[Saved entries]
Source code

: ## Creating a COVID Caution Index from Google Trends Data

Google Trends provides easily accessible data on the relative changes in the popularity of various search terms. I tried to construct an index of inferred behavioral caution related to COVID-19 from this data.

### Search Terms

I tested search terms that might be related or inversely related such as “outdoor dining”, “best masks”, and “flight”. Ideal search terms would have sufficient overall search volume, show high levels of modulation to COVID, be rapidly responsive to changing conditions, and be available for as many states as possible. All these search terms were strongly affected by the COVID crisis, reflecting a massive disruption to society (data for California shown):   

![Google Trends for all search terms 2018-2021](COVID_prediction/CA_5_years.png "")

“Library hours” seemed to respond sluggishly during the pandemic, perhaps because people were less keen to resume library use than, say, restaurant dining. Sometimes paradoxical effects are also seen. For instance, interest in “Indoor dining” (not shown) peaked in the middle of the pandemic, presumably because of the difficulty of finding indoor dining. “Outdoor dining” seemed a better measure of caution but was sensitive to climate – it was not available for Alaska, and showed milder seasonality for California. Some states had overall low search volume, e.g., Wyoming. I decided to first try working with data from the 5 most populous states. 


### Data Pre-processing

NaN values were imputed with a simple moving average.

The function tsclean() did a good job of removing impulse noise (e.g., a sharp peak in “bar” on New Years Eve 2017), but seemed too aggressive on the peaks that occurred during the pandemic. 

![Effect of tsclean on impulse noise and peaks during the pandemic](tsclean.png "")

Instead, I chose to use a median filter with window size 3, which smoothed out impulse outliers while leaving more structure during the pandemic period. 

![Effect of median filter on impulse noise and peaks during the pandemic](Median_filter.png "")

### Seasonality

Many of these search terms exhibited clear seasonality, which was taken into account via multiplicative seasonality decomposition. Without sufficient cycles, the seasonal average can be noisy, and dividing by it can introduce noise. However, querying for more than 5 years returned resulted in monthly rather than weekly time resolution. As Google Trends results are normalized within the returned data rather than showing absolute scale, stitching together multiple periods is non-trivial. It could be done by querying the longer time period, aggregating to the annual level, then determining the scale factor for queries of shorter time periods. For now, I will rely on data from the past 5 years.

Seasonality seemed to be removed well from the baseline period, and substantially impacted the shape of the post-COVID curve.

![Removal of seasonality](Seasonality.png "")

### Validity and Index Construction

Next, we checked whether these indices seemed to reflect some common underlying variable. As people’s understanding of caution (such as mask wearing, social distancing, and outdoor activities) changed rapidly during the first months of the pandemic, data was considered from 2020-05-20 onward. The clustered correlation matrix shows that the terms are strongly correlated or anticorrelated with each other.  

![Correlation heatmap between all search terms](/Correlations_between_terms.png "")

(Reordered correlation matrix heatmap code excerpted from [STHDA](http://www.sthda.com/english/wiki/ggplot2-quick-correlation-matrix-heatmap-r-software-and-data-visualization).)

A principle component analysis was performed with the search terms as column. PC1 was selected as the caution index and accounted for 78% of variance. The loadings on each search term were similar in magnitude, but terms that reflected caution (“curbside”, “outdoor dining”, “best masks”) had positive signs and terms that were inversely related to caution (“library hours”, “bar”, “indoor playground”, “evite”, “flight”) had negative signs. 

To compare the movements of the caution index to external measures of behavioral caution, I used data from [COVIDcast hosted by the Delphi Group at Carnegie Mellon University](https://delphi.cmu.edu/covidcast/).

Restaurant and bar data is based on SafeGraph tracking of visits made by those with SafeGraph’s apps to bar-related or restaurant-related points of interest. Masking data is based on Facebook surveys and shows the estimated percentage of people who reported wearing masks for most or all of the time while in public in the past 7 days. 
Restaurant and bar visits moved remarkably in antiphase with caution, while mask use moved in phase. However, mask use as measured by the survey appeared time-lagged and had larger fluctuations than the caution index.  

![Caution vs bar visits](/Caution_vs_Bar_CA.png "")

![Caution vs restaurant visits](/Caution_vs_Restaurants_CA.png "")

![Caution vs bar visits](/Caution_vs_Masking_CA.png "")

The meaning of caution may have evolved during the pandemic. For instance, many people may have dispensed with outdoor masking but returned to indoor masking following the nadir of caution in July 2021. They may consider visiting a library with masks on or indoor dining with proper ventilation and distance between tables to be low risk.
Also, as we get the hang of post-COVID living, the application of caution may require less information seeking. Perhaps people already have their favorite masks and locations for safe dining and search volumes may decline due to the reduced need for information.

*AIM OF THE EXERCISE*
The answer must be every line from the records above that contains "impulse".

*EXERCISE SOLUTION*
The function tsclean() did a good job of removing impulse noise (e.g., a sharp peak in “bar” on New Years Eve 2017), but seemed too aggressive on the peaks that occurred during the pandemic. 
![Effect of tsclean on impulse noise and peaks during the pandemic](tsclean.png "")
Instead, I chose to use a median filter with window size 3, which smoothed out impulse outliers while leaving more structure during the pandemic period. 
![Effect of median filter on impulse noise and peaks during the pandemic](Median_filter.png "")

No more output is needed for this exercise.